Your goal — In the entries below, count the lines holding "科学救国". Reply with the number only.

Exercise input —
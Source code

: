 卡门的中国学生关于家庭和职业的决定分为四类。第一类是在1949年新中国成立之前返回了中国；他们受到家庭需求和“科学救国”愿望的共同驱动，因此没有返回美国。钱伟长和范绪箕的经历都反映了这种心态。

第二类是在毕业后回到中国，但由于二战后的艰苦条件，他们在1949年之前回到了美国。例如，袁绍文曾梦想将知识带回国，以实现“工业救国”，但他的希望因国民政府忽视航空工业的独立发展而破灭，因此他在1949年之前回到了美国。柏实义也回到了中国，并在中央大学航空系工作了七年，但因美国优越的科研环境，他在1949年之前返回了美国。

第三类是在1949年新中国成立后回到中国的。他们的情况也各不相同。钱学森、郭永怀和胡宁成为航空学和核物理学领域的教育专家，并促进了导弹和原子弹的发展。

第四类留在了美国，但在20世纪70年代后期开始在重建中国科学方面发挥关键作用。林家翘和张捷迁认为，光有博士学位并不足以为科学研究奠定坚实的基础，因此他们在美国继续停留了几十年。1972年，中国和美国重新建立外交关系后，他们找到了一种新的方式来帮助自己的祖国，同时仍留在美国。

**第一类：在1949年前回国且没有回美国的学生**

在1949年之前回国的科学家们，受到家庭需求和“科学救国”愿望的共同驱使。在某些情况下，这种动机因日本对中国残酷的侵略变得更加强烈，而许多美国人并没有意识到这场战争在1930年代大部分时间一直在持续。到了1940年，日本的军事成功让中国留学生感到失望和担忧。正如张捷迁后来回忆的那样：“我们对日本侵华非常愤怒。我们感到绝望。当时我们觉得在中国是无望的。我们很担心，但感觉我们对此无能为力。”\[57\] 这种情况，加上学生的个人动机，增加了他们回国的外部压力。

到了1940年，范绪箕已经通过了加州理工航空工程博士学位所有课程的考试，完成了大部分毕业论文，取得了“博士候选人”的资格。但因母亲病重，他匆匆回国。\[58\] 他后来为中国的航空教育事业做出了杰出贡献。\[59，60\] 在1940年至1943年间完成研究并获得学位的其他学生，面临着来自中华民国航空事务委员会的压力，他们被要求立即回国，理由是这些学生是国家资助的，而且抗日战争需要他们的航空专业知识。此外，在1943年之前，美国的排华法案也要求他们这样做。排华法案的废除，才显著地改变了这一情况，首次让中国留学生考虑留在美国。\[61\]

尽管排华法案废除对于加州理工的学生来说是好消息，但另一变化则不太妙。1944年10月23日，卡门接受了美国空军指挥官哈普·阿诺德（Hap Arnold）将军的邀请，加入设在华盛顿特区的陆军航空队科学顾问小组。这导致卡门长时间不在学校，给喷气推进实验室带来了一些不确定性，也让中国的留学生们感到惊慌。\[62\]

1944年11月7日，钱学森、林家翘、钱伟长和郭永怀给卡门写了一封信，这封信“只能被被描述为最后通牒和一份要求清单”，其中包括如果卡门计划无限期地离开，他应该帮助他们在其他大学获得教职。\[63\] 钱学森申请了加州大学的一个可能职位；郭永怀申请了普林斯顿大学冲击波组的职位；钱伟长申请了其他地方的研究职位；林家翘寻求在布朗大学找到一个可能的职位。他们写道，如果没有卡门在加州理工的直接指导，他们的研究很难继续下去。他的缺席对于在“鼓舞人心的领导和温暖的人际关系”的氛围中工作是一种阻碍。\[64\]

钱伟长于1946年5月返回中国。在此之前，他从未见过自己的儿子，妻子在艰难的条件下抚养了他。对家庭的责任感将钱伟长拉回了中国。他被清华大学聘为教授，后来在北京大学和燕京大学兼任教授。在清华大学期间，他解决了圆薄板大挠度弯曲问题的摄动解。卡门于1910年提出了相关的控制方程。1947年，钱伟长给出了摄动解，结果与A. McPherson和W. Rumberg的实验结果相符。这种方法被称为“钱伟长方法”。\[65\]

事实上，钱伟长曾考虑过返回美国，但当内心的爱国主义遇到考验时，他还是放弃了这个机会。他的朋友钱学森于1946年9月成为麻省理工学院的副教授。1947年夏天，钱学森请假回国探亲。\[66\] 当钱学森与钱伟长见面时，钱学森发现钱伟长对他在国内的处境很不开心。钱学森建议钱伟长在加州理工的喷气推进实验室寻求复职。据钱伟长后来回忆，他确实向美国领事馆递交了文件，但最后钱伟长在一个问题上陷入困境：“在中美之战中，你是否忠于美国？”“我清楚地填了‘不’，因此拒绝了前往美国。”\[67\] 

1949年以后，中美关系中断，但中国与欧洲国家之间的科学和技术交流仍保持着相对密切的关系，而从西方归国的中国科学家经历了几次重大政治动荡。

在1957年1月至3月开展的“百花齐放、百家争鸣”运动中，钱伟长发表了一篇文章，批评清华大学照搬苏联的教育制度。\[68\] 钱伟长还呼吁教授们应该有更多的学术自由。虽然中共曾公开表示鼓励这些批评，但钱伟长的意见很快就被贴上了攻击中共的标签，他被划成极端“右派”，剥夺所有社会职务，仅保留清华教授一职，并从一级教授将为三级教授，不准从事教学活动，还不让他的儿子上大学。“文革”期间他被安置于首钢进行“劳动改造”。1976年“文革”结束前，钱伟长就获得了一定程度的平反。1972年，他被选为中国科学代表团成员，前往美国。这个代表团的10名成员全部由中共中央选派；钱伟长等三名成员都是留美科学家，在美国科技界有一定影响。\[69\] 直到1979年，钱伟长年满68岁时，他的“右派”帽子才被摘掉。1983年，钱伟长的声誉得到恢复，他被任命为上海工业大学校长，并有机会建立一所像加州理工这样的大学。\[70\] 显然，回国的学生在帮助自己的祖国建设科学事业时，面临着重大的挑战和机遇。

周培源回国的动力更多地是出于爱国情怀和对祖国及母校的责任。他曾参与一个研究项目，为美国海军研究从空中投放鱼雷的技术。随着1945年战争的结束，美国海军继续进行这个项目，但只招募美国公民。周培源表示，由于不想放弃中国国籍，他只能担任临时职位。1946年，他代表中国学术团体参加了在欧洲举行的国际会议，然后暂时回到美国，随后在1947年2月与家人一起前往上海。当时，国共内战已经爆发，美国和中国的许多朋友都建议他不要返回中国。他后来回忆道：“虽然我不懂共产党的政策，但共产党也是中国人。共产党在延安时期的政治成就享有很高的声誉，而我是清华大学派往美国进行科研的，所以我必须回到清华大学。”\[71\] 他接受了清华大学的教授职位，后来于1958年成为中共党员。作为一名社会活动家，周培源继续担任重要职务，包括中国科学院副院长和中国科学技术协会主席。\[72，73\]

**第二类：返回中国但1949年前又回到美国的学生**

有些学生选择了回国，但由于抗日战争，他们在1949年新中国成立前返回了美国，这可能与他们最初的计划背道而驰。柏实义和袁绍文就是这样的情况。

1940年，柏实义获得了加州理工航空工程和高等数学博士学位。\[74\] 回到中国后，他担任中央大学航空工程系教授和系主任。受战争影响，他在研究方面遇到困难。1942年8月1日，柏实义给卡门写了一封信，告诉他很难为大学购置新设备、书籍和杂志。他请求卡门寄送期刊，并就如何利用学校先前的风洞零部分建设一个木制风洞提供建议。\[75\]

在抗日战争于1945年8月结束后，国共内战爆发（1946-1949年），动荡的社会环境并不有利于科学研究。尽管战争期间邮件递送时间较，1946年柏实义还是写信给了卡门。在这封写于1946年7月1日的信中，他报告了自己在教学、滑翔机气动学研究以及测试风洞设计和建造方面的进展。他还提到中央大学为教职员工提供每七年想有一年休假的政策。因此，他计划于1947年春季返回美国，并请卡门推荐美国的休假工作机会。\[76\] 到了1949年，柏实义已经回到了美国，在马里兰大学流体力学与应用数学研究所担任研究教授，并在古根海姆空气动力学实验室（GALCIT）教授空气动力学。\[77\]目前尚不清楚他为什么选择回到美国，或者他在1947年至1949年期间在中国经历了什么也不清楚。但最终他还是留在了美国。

Written reply — 2